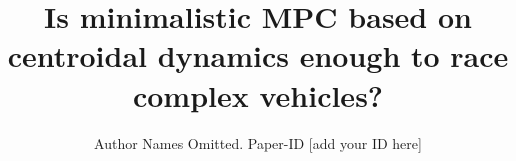 \documentclass[conference]{IEEEtran} %
\begin{document}
\title{Is minimalistic MPC based on centroidal dynamics enough to race complex vehicles?}

\author{Author Names Omitted. Paper-ID [add your ID here]}





%


\maketitle
\end{document}
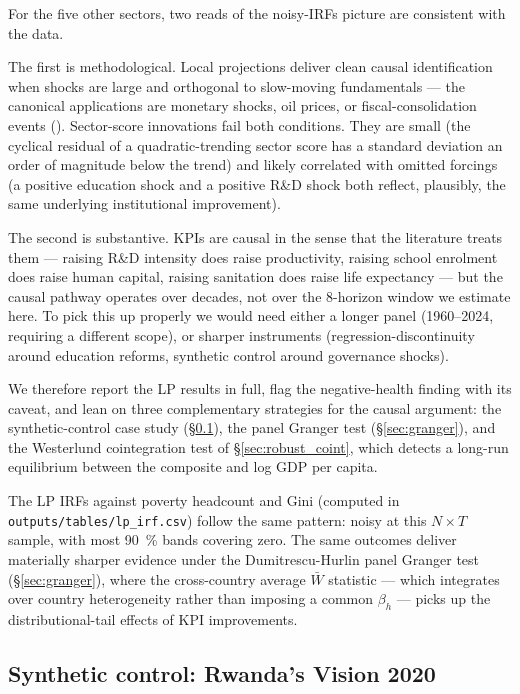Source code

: For the five other sectors, two reads of the noisy-IRFs picture are consistent with the data.

The first is methodological. Local projections deliver clean causal identification when shocks are large and orthogonal to slow-moving fundamentals --- the canonical applications are monetary shocks, oil prices, or fiscal-consolidation events (\cite{jordataylor2016}). Sector-score innovations fail both conditions. They are small (the cyclical residual of a quadratic-trending sector score has a standard deviation an order of magnitude below the trend) and likely correlated with omitted forcings (a positive education shock and a positive R\&D shock both reflect, plausibly, the same underlying institutional improvement).

The second is substantive. KPIs are causal in the sense that the literature treats them --- raising R\&D intensity does raise productivity, raising school enrolment does raise human capital, raising sanitation does raise life expectancy --- but the causal pathway operates over decades, not over the 8-horizon window we estimate here. To pick this up properly we would need either a longer panel (1960--2024, requiring a different scope), or sharper instruments (regression-discontinuity around education reforms, synthetic control around governance shocks).

We therefore report the LP results in full, flag the negative-health finding with its caveat, and lean on three complementary strategies for the causal argument: the synthetic-control case study (\S\ref{sec:synthrwanda}), the panel Granger test (\S\ref{sec:granger}), and the Westerlund cointegration test of \S\ref{sec:robust_coint}, which detects a long-run equilibrium between the composite and log GDP per capita.

The LP IRFs against poverty headcount and Gini (computed in \texttt{outputs/tables/lp\_irf.csv}) follow the same pattern: noisy at this $N \times T$ sample, with most 90~\% bands covering zero. The same outcomes deliver materially sharper evidence under the Dumitrescu-Hurlin panel Granger test (\S\ref{sec:granger}), where the cross-country average $\bar W$ statistic --- which integrates over country heterogeneity rather than imposing a common $\beta_h$ --- picks up the distributional-tail effects of KPI improvements.

\subsection{Synthetic control: Rwanda's Vision 2020}\label{sec:synthrwanda}

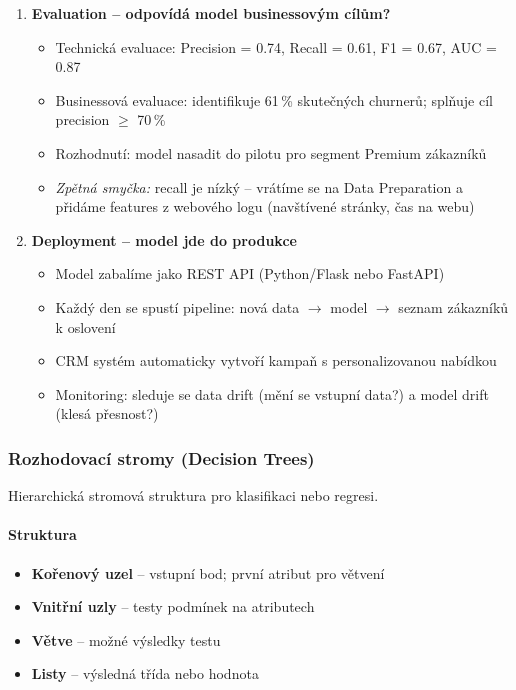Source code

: \begin{enumerate}
  \item \textbf{Evaluation -- odpovídá model businessovým cílům?}
    \begin{itemize}
      \item Technická evaluace: Precision = 0.74, Recall = 0.61, F1 = 0.67, AUC = 0.87
      \item Businessová evaluace: identifikuje 61\,\% skutečných churnerů;
        splňuje cíl precision $\geq$ 70\,\%
      \item Rozhodnutí: model nasadit do pilotu pro segment Premium zákazníků
      \item \textit{Zpětná smyčka:} recall je nízký -- vrátíme se na Data Preparation a přidáme features
        z webového logu (navštívené stránky, čas na webu)
    \end{itemize}

  \item \textbf{Deployment -- model jde do produkce}
    \begin{itemize}
      \item Model zabalíme jako REST API (Python/Flask nebo FastAPI)
      \item Každý den se spustí pipeline: nová data $\to$ model $\to$ seznam zákazníků k oslovení
      \item CRM systém automaticky vytvoří kampaň s personalizovanou nabídkou
      \item Monitoring: sleduje se data drift (mění se vstupní data?) a model drift (klesá přesnost?)
    \end{itemize}
\end{enumerate}

\subsubsection{Rozhodovací stromy (Decision Trees)}

Hierarchická stromová struktura pro klasifikaci nebo regresi.

\paragraph{Struktura}
\begin{itemize}
  \item \textbf{Kořenový uzel} -- vstupní bod; první atribut pro větvení
  \item \textbf{Vnitřní uzly} -- testy podmínek na atributech
  \item \textbf{Větve} -- možné výsledky testu
  \item \textbf{Listy} -- výsledná třída nebo hodnota
\end{itemize}

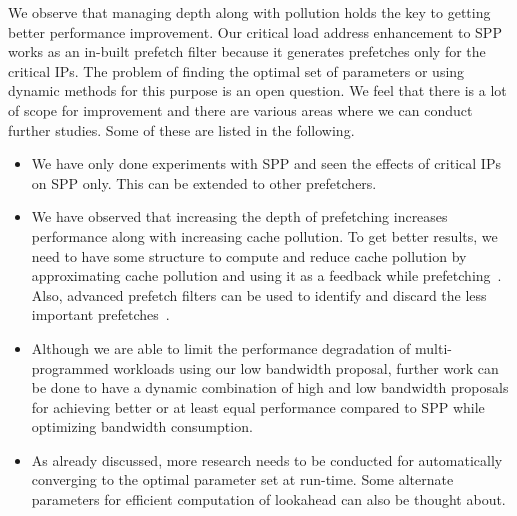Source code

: We observe that managing depth along with pollution holds the key to getting better performance improvement. Our critical load address enhancement to SPP works as an in-built prefetch filter because it generates prefetches only for the critical IPs.
The problem of finding the optimal set of parameters or using dynamic methods for this purpose is an open question. We feel that there is a lot of scope for improvement and there are various areas where we can conduct further studies. Some of these are listed in the following.
 \begin{itemize}
  \item  We have only done experiments with SPP and seen the effects of critical IPs on SPP only. This can be extended to other prefetchers.
  \item We have observed that increasing the depth of prefetching increases performance along with increasing cache pollution. To get better results, we need to have some structure to compute and reduce cache pollution by approximating cache pollution and using it as a feedback while prefetching~\cite{Feedback Directed Prefetching}. Also, advanced prefetch filters can be used to identify and discard the less important prefetches~\cite{Perceptron filtering}.
  \item Although we are able to limit the performance degradation of multi-programmed workloads using our low bandwidth proposal, further work can be done to have a dynamic combination of high and low bandwidth proposals for achieving better or at least equal performance compared to SPP while optimizing bandwidth consumption.
  \item As already discussed, more research needs to be conducted for automatically converging to the optimal parameter set at run-time. Some alternate parameters for efficient computation of lookahead can also be thought about.
\end{itemize}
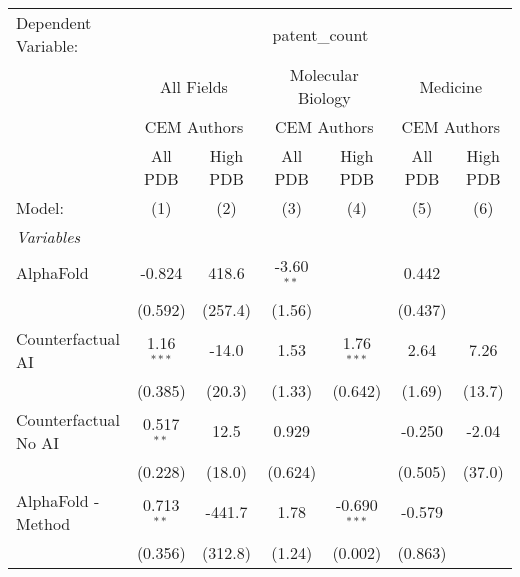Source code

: \begingroup
\centering
\begin{tabular}{lcccccc}
   \tabularnewline \midrule \midrule
   Dependent Variable: & \multicolumn{6}{c}{patent\_count}\\
 & \multicolumn{2}{c}{All Fields} & \multicolumn{2}{c}{Molecular Biology} & \multicolumn{2}{c}{Medicine} \\
\cmidrule(lr){2-3} \cmidrule(lr){4-5} \cmidrule(lr){6-7}
 & \multicolumn{2}{c}{CEM Authors} & \multicolumn{2}{c}{CEM Authors} & \multicolumn{2}{c}{CEM Authors} \\
\cmidrule(lr){2-3} \cmidrule(lr){4-5} \cmidrule(lr){6-7}
 & \multicolumn{1}{c}{All PDB} & \multicolumn{1}{c}{High PDB} & \multicolumn{1}{c}{All PDB} & \multicolumn{1}{c}{High PDB} & \multicolumn{1}{c}{All PDB} & \multicolumn{1}{c}{High PDB} \\
\cmidrule(lr){2-2} \cmidrule(lr){3-3} \cmidrule(lr){4-4} \cmidrule(lr){5-5} \cmidrule(lr){6-6} \cmidrule(lr){7-7}
   Model:                                                     & (1)           & (2)     & (3)          & (4)            & (5)           & (6)\\  
   \midrule
   \emph{Variables}\\
   AlphaFold                                                  & -0.824        & 418.6   & -3.60$^{**}$ &                & 0.442         &   \\   
                                                              & (0.592)       & (257.4) & (1.56)       &                & (0.437)       &   \\   
   Counterfactual AI                                          & 1.16$^{***}$  & -14.0   & 1.53         & 1.76$^{***}$   & 2.64          & 7.26\\   
                                                              & (0.385)       & (20.3)  & (1.33)       & (0.642)        & (1.69)        & (13.7)\\   
   Counterfactual No AI                                       & 0.517$^{**}$  & 12.5    & 0.929        &                & -0.250        & -2.04\\   
                                                              & (0.228)       & (18.0)  & (0.624)      &                & (0.505)       & (37.0)\\   
   AlphaFold - Method                                         & 0.713$^{**}$  & -441.7  & 1.78         & -0.690$^{***}$ & -0.579        &   \\   
                                                              & (0.356)       & (312.8) & (1.24)       & (0.002)        & (0.863)       &   \\   

\end{tabular}
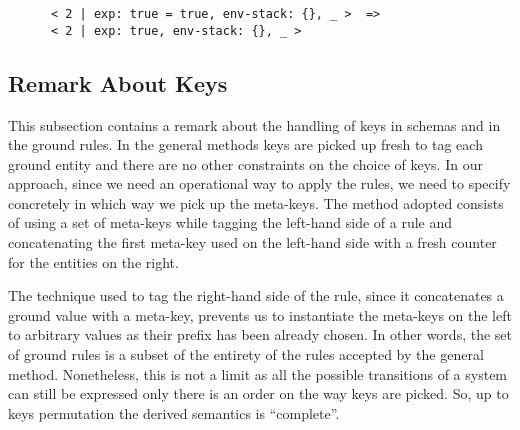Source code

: \documentclass{article}[12pt,a4paper]
\theoremstyle{definition}
\begin{document}
\begin{Verbatim}
      < 2 | exp: true = true, env-stack: {}, _ >  =>
      < 2 | exp: true, env-stack: {}, _ >
\end{Verbatim}

\subsection{Remark About Keys}

This subsection contains a remark about the handling of keys in schemas and in
the ground rules. In the general methods keys are picked up fresh to tag each
ground entity and there are no other constraints on the choice of keys. In our
approach, since we need an operational way to apply the rules, we need to
specify concretely in which way we pick up the meta-keys. The method adopted
consists of using a set of meta-keys while tagging the left-hand side of a rule
and concatenating the first meta-key used on the left-hand side with a fresh
counter for the entities on the right.

The technique used to tag the right-hand side of the rule, since it concatenates
a ground value with a meta-key, prevents us to instantiate the meta-keys on the
left to arbitrary values as their prefix has been already chosen. In other
words, the set of ground rules is a subset of the entirety of the rules accepted
by the general method. Nonetheless, this is not a limit as all the possible
transitions of a system can still be expressed only there is an order on the way
keys are picked. So, up to keys permutation the derived semantics is ``complete''.
\end{document}
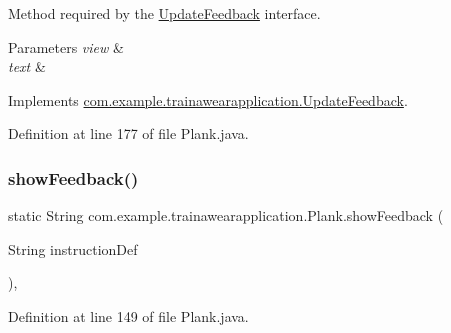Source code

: Method required by the \mbox{\hyperlink{interfacecom_1_1example_1_1trainawearapplication_1_1_update_feedback}{Update\+Feedback}} interface. 


\begin{DoxyParams}{Parameters}
{\em view} & \\
\hline
{\em text} & \\
\hline
\end{DoxyParams}


Implements \mbox{\hyperlink{interfacecom_1_1example_1_1trainawearapplication_1_1_update_feedback_a7a026880188b11aca6d8184d57e699e8}{com.\+example.\+trainawearapplication.\+Update\+Feedback}}.



Definition at line 177 of file Plank.\+java.


\begin{DoxyCode}{0}

\end{DoxyCode}
\mbox{\label{classcom_1_1example_1_1trainawearapplication_1_1_plank_a14343873d9ff489757bebbad97adbaf1}} 
\subsubsection{\texorpdfstring{showFeedback()}{showFeedback()}}
{\footnotesize\ttfamily static String com.\+example.\+trainawearapplication.\+Plank.\+show\+Feedback (\begin{DoxyParamCaption}\item[{String}]{instruction\+Def }\end{DoxyParamCaption})\hspace{0.3cm}{\ttfamily [inline]}, {\ttfamily [static]}}



Definition at line 149 of file Plank.\+java.


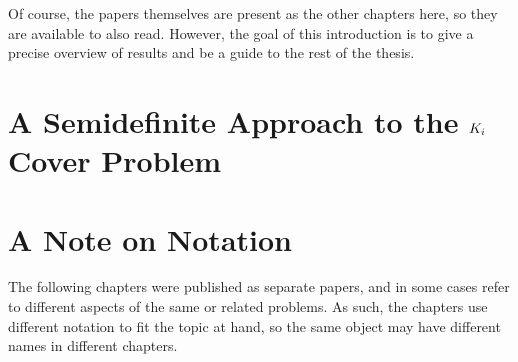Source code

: Of course, the papers themselves are present as the other chapters here, so
they are available to also read. However, the goal of this introduction
is to give a precise overview of results and be a guide to the rest of the
thesis.

\section{A Semidefinite Approach to the $K_\MakeLowercase{i}$ Cover Problem}

\section{A Note on Notation}
The following chapters were published as separate papers, and in some cases
refer to different aspects of the same or related problems. As such, the 
chapters use different notation to fit the topic at hand, so the same object
may have different names in different chapters.
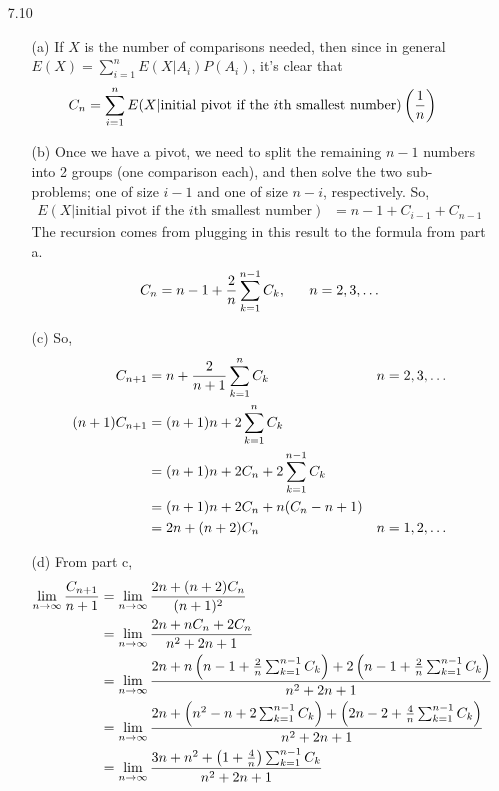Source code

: \documentclass[english, 11pt]{article}
\begin{document}
\begin{itemize}
  \item[7.10]
  \begin{itemize}
    \item[(a)] If $X$ is the number of comparisons needed, then since in general $E(X) = \sum_{i = 1}^n E(X|A_i)P(A_i)$, it's clear that
    \begin{align*}
      C_n & = \sum_{i = 1}^n E(X|\mbox{initial pivot if the $i$th smallest number})\left( \frac{1}{n} \right)
    \end{align*}
    \item[(b)] Once we have a pivot, we need to split the remaining $n-1$ numbers into 2 groups (one comparison each), and then solve the two sub-problems; one of size $i-1$ and one of size $n-i$, respectively. So,
    \begin{align*}
        E(X|\mbox{initial pivot if the $i$th smallest number}) & = n - 1 + C_{i-1} + C_{n-1}
    \end{align*}
    The recursion comes from plugging in this result to the formula from part a.
    \[ C_n  = n - 1 + \f{2}{n} \sum_{k = 1}^{n-1} C_k, \ \ \ \ \  n = 2, 3, \ldots \]
    \item[(c)] So,
    \begin{align*}
      C_{n+1} & = n + \frac{2}{n+1}\sum_{k=1}^n C_k & n = 2, 3, \ldots\\
      (n+1)C_{n+1} & = (n+1)n + 2\sum_{k=1}^n C_k \\
      & = (n+1)n + 2C_n + 2\sum_{k = 1}^{n-1}C_k \\
      & = (n+1)n + 2C_n + n(C_n - n + 1) \\
      & = 2n + (n+2)C_n & n = 1, 2, \ldots
    \end{align*}
    \item[(d)] From part c,
    \begin{align*}
      \lim_{n \rightarrow \infty} \frac{C_{n+1}}{n+1} & = \lim_{n \rightarrow \infty} \frac{2n + (n+2)C_n}{(n+1)^2} \\
      & = \lim_{n \rightarrow \infty} \frac{2n + nC_n + 2C_n}{n^2 + 2n + 1} \\
      & = \lim_{n \rightarrow \infty} \frac{2n + n \left( n - 1 + \frac{2}{n} \sum_{k = 1}^{n-1} C_k \right) + 2 \left( n - 1 + \frac{2}{n} \sum_{k = 1}^{n-1} C_k \right)}{n^2 + 2n + 1} \\
      & = \lim_{n \rightarrow \infty} \frac{2n + \left( n^2 - n + 2 \sum_{k = 1}^{n-1} C_k \right) + \left( 2n - 2 + \frac{4}{n} \sum_{k = 1}^{n-1} C_k \right)}{n^2 + 2n + 1} \\
      & = \lim_{n \rightarrow \infty} \frac{3n + n^2 + \left( 1 + \frac{4}{n} \right)\sum_{k = 1}^{n-1} C_k}{n^2 + 2n + 1} \\
    \end{align*}
  \end{itemize}


\end{itemize}
\end{document}
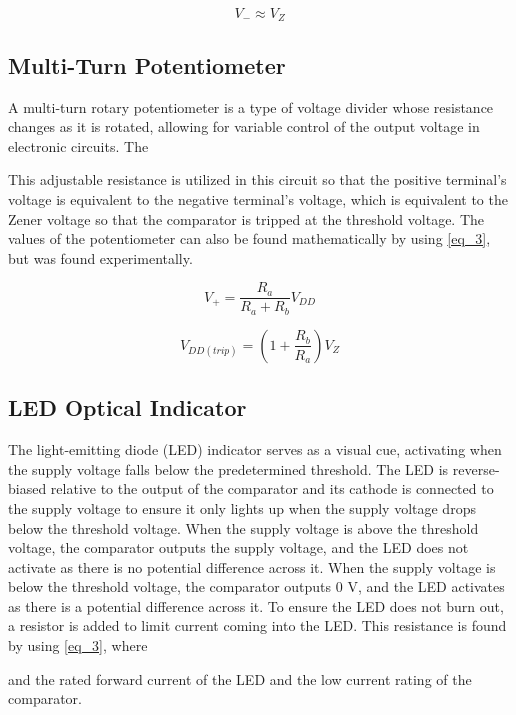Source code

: \documentclass[conference]{IEEEtran}
\begin{document}
\begin{equation}
V_- \approx V_Z\label{eq_1}
\end{equation}


\subsection{Multi-Turn Potentiometer}

A multi-turn rotary potentiometer is a type of voltage divider whose resistance changes as it is rotated, allowing for variable control of the output voltage in electronic circuits. The 

This adjustable resistance is utilized in this circuit so that the positive terminal's voltage is equivalent to the negative terminal's voltage, which is equivalent to the Zener voltage so that the comparator is tripped at the threshold voltage. The values of the potentiometer can also be found mathematically by using \eqref{eq_3}, but was found experimentally.

\begin{equation}
V_+ = \frac{R_a}{R_a + R_b} V_{DD}\label{eq_2}
\end{equation}

\begin{equation}
V_{DD(trip)} = (1 + \frac{R_b}{R_a})V_{Z}\label{eq_3}
\end{equation}

\subsection{LED Optical Indicator}

The light-emitting diode (LED) indicator serves as a visual cue, activating when the supply voltage falls below the predetermined threshold. The LED is reverse-biased relative to the output of the comparator and its cathode is connected to the supply voltage to ensure it only lights up when the supply voltage drops below the threshold voltage. When the supply voltage is above the threshold voltage, the comparator outputs the supply voltage, and the LED does not activate as there is no potential difference across it. When the supply voltage is below the threshold voltage, the comparator outputs 0 V, and the LED activates as there is a potential difference across it. To ensure the LED does not burn out, a resistor is added to limit current coming into the LED. This resistance is found by using \eqref{eq_3}, where 

and the rated forward current of the LED and the low current rating of the comparator.
\end{document}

++++++++

If the string "vstupní" appears in a line of the entries, report the line.

#### [Solved problem]
      \item Monitoring: sleduje se data drift (mění se vstupní data?) a model drift (klesá přesnost?)
  \item \textbf{Kořenový uzel} -- vstupní bod; první atribut pro větvení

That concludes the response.